_What needs to be done_. Line by line, print the records exactly.

_Provided information_.
________________
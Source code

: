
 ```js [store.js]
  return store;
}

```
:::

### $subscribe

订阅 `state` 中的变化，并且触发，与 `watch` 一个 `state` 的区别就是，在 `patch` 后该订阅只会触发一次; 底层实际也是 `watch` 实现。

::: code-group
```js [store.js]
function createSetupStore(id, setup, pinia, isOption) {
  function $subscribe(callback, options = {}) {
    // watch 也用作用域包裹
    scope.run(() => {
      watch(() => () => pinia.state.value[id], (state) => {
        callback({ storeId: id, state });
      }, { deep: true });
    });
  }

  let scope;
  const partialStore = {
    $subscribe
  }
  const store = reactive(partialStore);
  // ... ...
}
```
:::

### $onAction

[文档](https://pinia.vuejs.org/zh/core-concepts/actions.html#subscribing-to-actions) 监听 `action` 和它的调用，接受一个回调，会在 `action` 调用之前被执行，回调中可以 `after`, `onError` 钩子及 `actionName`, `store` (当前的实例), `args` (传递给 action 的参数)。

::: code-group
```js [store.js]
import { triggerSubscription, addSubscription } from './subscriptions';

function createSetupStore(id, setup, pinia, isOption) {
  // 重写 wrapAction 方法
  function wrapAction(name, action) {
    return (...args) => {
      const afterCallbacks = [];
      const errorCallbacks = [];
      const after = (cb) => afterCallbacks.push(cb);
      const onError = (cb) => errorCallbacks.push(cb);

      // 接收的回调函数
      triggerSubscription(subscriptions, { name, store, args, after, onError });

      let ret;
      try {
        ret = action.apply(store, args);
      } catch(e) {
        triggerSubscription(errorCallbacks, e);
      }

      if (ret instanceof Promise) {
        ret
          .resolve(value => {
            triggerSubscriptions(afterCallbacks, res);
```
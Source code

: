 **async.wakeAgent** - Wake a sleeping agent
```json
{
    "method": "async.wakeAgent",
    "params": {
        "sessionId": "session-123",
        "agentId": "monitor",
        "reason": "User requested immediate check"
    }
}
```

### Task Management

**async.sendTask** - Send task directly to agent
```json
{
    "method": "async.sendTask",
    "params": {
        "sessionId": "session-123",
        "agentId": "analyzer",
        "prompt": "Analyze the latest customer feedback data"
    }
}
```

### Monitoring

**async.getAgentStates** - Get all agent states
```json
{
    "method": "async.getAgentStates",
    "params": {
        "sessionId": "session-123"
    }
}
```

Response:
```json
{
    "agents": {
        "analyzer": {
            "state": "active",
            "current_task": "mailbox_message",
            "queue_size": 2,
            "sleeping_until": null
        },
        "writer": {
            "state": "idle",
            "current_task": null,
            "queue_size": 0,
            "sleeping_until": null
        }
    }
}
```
________________
_Task answer_.
Source code

:
 ```js [store.js]
  return store;
}

```
:::

### $subscribe

订阅 `state` 中的变化，并且触发，与 `watch` 一个 `state` 的区别就是，在 `patch` 后该订阅只会触发一次; 底层实际也是 `watch` 实现。

::: code-group
```js [store.js]
function createSetupStore(id, setup, pinia, isOption) {
  function $subscribe(callback, options = {}) {
    // watch 也用作用域包裹
    scope.run(() => {
      watch(() => () => pinia.state.value[id], (state) => {
        callback({ storeId: id, state });
      }, { deep: true });
    });
  }

  let scope;
  const partialStore = {
    $subscribe
  }
  const store = reactive(partialStore);
  // ... ...
}
```
:::

### $onAction

[文档](https://pinia.vuejs.org/zh/core-concepts/actions.html#subscribing-to-actions) 监听 `action` 和它的调用，接受一个回调，会在 `action` 调用之前被执行，回调中可以 `after`, `onError` 钩子及 `actionName`, `store` (当前的实例), `args` (传递给 action 的参数)。

::: code-group
```js [store.js]
import { triggerSubscription, addSubscription } from './subscriptions';

function createSetupStore(id, setup, pinia, isOption) {
  // 重写 wrapAction 方法
  function wrapAction(name, action) {
    return (...args) => {
      const afterCallbacks = [];
      const errorCallbacks = [];
      const after = (cb) => afterCallbacks.push(cb);
      const onError = (cb) => errorCallbacks.push(cb);

      // 接收的回调函数
      triggerSubscription(subscriptions, { name, store, args, after, onError });

      let ret;
      try {
        ret = action.apply(store, args);
      } catch(e) {
        triggerSubscription(errorCallbacks, e);
      }

      if (ret instanceof Promise) {
        ret
          .resolve(value => {
            triggerSubscriptions(afterCallbacks, res);
```
Source code

: **async.wakeAgent** - Wake a sleeping agent
```json
{
    "method": "async.wakeAgent",
    "params": {
        "sessionId": "session-123",
        "agentId": "monitor",
        "reason": "User requested immediate check"
    }
}
```

### Task Management

**async.sendTask** - Send task directly to agent
```json
{
    "method": "async.sendTask",
    "params": {
        "sessionId": "session-123",
        "agentId": "analyzer",
        "prompt": "Analyze the latest customer feedback data"
    }
}
```

### Monitoring

**async.getAgentStates** - Get all agent states
```json
{
    "method": "async.getAgentStates",
    "params": {
        "sessionId": "session-123"
    }
}
```

Response:
```json
{
    "agents": {
        "analyzer": {
            "state": "active",
            "current_task": "mailbox_message",
            "queue_size": 2,
            "sleeping_until": null
        },
        "writer": {
            "state": "idle",
            "current_task": null,
            "queue_size": 0,
            "sleeping_until": null
        }
    }
}
```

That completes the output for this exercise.